2015 A320 fog undershoot Hiroshima Japan
The A320 was severely damaged after touching down short of the runway threshold at night.
The crew conducted an RNAV approach to R/W 28 after changing from an initial plan to land on r/w 10. They noted that a "hump" in the runway resulted in the far end being invisible after touchdown, but apparently did not discuss the potential for visual illusions due to the initial 0.5% up runway slope, and the "black hole" surroundings of the airport with a deep valley just before the runway threshold.
After seeing the runway from about 6 miles, the Captain (PF) disconnected both autopilot and flight director at about 1000ft. Both pilots were evaluating the visual cues and the descent rate increased.
The crew were advised of RVR 1700m about a minute before reaching DH, but in fact the visibility was significantly decreasing. By the time the DH was reached visual cues were at least partially lost, but the Captain elected to continue. He eventually called for a go-around, but too late to avoid striking the approach lights, the runway 10 localiser antenna and other facilities.
The aircraft subsequently left the side of the runway, fortunately stopping just short of a cliff, otherwise there probably have been significantly more casualties.
Although the crew had discussed "bad weather" it appears that the Captain expected reasonable visibility conditions, which seemed to be confirmed by the fact that the runway was visible from about 6 miles out, although with a "strange appearance" and possible cloud about.
He later said that he "could have made a little more careful approach if he had received the information about the weather worsening. He remembers that he was not informed of RVR value but only informed of wind information when the Aircraft was cleared for landing. He could not anticipate the meteorological conditions might deteriorate."
It is evident that the Captain elected to transition to visual references far too early for the actual conditions, having disconnected both autopilot and flight director at about 1000ft aal, and was expecting the "good visibility" to be maintained. Subsequently these cues began to become "a bit ambiguous due to cloud". From about 900 feet aal. the aircraft started drifting below the correct approach path, being the equivalent of 3-4 reds PAPI at DH.
Both pilots were head-up for a significant portion of the final approach, and when the visual cues started to disappear the Captain attempted to revert to some form of instrument approach, including asking the F/O (PM) for radio altimeter readings. These were extremely misleading due to the steep valley immediately under the final approach - for example, the "500" RA reading came only 5 seconds before "40", just before impact.
There were discrepancies in what the 2 crew members said they could see: the Captain maintained that from DH "he could continuously see the runway and never lost the sight of it". The F/O is recorded on the CVR just above DH as saying "getting invisible" followed by "minimum" and then "runway not in sight", to which the Captain's response is "wait a second". His eventual go-around call did not come until some 24 seconds later.

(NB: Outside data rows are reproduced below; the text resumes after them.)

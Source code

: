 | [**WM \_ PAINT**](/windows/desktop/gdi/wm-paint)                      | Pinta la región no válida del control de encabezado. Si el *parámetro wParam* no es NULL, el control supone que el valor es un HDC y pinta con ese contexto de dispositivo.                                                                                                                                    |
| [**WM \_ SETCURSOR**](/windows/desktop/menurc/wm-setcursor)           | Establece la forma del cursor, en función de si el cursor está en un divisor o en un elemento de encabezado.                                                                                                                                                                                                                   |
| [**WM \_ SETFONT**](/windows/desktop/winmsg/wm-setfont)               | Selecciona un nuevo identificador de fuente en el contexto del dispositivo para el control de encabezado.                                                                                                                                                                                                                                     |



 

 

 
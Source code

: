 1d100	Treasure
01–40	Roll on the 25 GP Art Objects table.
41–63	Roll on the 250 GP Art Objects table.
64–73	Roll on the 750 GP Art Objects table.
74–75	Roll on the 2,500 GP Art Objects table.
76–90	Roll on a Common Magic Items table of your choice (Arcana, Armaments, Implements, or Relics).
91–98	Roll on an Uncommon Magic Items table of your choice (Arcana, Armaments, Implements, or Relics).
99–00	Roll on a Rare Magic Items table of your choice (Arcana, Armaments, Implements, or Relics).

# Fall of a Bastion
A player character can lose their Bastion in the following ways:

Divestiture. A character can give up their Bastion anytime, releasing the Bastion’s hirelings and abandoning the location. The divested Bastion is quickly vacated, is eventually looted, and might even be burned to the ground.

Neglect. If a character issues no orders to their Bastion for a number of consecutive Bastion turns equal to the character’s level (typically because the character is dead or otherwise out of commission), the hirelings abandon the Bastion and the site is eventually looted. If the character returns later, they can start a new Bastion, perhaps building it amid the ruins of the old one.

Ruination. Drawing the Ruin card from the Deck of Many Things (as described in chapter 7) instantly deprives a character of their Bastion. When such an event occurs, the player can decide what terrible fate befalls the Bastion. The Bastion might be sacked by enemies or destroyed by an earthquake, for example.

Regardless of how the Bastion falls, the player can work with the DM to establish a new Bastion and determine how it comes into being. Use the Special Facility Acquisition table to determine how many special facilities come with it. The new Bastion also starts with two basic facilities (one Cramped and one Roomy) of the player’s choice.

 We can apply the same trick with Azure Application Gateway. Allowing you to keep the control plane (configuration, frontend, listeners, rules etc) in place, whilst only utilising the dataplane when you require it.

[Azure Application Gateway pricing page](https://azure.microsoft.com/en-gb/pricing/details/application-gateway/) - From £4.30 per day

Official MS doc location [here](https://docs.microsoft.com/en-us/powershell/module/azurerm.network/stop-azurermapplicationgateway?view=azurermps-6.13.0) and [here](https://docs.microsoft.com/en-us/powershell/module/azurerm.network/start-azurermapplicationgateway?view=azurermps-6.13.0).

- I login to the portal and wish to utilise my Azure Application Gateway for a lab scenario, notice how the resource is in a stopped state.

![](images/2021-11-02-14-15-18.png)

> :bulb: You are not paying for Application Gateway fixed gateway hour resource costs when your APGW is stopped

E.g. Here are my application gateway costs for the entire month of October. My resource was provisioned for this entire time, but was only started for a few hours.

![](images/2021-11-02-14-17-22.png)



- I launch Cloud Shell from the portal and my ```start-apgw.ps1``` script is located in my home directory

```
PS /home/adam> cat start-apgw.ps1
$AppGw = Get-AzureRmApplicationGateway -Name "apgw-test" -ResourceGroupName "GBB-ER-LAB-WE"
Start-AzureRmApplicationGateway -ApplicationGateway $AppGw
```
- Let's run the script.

If the crew had been using a PicMA procedure, it is likely that
1) The Captain might have been significantly better prepared for the actual conditions, as he would have been responsible for the ATC communications including the ATIS and final approach RVR information.
2) It is likely that the final approach path to DH would have been more accurately flown by the F/O using the autopilot.
3) The Captain would have been far better placed to study the varying visual cues approaching DH. In particular it is likely that the PAPI and close runway area became invisible in the thick fog patch around touchdown, while the far runway remained visible, which might well have triggered the Captain to ask the tower for an update.
4) The F/O would have called "Decide" to signal arrival at DH, and the end of the Captain's assessment of visual cues to confirm the aircraft's position and trajectory. The actual automated and F/O call of "minimums" did not trigger a decision, but allowed the Captain to continue in the hope that the cues would improve.
5) The F/O was required by the actual procedure to call for a go-around and if necessary take control of the aircraft because he could not see the cues, but he failed to do so because of the cockpit authority gradient. If a PicMA procedure had been in use, the Captain would have had to positively take control in these deteriorating conditions.
6) At DH the aircraft would likely have been closer to the runway, with better slant visibility to the approach and runway lights.
7) In these circumstances the F/O would have concentrating on continued instrument monitoring to draw attention to any build-up in descent rate or flight path angle. As it was his attention was apparently split between normal instrument monitoring, external cues and making the misleading and irrelevant radio altimeter callouts.
8) Even if the Captain had taken control at DH and then subsequently gone around due to a deterioration, the aircraft trajectory would have been safer.